Grown ups love telling children, "You can be anything you want to be."
When I
was very young I thought that this meant I could become a dog ...
that's what I wanted to be.
When I got a bit older, I wanted to be my dad.
And I sort of wanted to be Tommy Bowman. He was a neighborhood kid who was cool before any of us knew what cool was.
Then Spiderman. He was cooler than Tommy Bowman.
As we grew up, adult relatives and teachers kept drilling the mantra into our developing grey matter, "You can be anything you want to be."
And they usually added suggestions: "A doctor. A lawyer. President of the United States."

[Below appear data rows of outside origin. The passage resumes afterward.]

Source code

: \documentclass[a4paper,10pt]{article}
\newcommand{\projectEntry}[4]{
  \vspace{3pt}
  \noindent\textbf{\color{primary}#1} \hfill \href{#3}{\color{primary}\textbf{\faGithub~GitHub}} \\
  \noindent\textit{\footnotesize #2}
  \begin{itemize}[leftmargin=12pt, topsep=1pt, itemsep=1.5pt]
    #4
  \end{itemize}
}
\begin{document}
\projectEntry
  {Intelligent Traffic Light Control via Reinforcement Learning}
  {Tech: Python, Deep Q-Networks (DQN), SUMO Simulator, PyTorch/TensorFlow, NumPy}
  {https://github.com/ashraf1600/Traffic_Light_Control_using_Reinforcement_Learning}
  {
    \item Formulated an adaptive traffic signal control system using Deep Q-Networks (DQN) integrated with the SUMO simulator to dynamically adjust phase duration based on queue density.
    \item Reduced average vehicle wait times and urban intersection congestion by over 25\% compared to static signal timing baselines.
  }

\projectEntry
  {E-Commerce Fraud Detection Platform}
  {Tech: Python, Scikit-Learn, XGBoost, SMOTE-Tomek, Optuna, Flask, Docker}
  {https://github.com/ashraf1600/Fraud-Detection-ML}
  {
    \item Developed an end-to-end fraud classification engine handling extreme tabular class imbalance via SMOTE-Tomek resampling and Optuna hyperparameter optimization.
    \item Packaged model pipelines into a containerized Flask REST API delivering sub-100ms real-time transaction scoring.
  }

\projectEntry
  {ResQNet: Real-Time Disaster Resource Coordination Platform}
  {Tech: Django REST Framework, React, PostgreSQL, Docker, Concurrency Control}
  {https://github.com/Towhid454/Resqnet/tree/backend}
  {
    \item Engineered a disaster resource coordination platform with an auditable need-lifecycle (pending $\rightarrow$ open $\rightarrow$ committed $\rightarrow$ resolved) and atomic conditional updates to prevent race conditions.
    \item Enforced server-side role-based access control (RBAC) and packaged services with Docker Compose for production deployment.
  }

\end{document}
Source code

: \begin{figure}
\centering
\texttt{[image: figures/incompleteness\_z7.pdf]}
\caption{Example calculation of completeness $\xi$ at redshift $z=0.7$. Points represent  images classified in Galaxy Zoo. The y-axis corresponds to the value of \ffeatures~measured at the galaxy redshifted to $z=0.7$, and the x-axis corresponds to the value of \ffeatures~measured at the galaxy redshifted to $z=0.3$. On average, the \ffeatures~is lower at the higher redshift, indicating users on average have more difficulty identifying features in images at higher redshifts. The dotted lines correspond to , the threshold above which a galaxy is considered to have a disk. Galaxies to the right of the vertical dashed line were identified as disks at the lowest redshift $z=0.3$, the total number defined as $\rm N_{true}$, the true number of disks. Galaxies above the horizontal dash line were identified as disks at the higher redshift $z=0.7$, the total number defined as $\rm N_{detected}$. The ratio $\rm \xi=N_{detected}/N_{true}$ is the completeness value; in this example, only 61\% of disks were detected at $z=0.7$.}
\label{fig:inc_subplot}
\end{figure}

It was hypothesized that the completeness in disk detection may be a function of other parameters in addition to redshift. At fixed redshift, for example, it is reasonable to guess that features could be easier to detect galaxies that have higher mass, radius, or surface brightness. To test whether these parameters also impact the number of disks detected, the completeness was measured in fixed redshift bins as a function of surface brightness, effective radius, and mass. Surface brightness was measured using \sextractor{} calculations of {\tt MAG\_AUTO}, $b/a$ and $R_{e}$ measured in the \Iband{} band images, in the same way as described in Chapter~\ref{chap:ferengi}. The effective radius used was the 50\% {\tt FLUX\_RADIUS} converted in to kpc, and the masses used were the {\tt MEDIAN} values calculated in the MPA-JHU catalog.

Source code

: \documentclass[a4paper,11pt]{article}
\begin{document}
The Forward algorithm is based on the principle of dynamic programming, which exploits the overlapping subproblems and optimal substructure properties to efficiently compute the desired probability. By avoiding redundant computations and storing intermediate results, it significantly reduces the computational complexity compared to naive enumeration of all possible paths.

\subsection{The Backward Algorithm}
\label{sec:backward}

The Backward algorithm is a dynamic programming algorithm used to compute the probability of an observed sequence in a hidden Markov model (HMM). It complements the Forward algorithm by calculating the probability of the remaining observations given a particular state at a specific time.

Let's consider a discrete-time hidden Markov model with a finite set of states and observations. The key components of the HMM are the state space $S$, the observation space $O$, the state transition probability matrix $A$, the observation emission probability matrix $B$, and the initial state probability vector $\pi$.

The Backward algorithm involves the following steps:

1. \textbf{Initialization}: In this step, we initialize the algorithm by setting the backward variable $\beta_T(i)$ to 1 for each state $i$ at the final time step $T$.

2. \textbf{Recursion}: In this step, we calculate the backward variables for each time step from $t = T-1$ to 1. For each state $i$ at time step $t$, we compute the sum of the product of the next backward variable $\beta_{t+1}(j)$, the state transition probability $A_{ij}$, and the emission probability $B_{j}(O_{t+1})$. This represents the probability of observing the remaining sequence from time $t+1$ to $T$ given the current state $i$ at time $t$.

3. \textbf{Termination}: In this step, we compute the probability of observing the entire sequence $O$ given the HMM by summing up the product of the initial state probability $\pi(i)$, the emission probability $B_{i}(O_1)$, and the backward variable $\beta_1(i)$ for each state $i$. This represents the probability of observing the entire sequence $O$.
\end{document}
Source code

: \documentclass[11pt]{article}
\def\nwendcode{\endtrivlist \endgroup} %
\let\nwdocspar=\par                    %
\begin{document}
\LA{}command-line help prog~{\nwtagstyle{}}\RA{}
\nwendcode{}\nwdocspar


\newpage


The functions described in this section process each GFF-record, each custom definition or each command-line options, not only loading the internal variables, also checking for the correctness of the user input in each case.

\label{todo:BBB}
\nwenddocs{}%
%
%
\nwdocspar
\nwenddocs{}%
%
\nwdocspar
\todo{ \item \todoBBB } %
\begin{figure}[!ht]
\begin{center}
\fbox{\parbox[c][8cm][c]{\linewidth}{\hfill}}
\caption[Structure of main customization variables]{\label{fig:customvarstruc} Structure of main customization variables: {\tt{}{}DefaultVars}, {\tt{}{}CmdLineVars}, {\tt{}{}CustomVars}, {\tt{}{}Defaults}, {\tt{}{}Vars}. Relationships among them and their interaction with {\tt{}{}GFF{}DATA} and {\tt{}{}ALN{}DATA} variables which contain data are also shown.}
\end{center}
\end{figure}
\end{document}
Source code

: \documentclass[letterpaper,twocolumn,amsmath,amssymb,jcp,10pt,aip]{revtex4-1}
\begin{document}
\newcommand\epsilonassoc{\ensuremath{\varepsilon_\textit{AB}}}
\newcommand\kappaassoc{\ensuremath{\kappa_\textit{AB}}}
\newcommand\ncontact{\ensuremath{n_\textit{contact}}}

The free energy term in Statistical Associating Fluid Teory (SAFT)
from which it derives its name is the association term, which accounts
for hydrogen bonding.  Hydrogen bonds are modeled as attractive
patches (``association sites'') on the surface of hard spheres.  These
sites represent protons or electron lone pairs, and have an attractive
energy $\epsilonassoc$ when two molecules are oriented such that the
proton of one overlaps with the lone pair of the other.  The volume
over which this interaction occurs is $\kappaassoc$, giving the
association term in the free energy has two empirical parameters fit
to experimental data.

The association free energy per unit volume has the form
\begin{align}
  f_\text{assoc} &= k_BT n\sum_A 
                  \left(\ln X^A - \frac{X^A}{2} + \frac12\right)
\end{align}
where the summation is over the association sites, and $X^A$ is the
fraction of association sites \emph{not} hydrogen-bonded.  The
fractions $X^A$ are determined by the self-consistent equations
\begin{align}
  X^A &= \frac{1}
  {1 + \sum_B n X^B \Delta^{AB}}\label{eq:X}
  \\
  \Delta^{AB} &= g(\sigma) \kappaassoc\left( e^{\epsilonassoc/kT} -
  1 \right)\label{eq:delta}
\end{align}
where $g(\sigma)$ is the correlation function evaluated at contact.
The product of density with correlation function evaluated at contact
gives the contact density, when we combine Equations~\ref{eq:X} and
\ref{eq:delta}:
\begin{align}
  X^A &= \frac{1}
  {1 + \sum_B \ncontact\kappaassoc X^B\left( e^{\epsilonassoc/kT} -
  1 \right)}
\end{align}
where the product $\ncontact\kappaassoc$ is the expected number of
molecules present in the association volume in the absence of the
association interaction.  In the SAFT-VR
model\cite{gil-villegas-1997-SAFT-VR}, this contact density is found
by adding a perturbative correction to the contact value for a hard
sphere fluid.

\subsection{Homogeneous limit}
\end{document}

I'm not sure if adults still use "President of the United States" as an aspirational goal. That might've ended with Nixon. Or some of the more recent chuckleheads to hold the position.
Anyway, it was kinda reassuring as I hit my teens. "You can be anything you want to be." There's comfort in knowing you have control over your future.
Granted, at the time, all I really wanted to do was find girls who would have sex with me, but it was nice to know that I could end up being anything I wanted to be.
It took me until my mid-twenties to figure out the second part of that phrase. The part the grown ups had never mentioned. The part that matters.
The part I started telling my kids when they hit double-digits. 10-years-old.
Damned if I was gonna let it sneak up on them, like it did on their old man.
"You can be anything you want to be ... if you
are willing to commit to the level necessary to attain that goal."
Today is the opening day of the Summer Olympics.
There are lots of people who want to compete in the Olympic games.
Not everybody is willing to pay the price.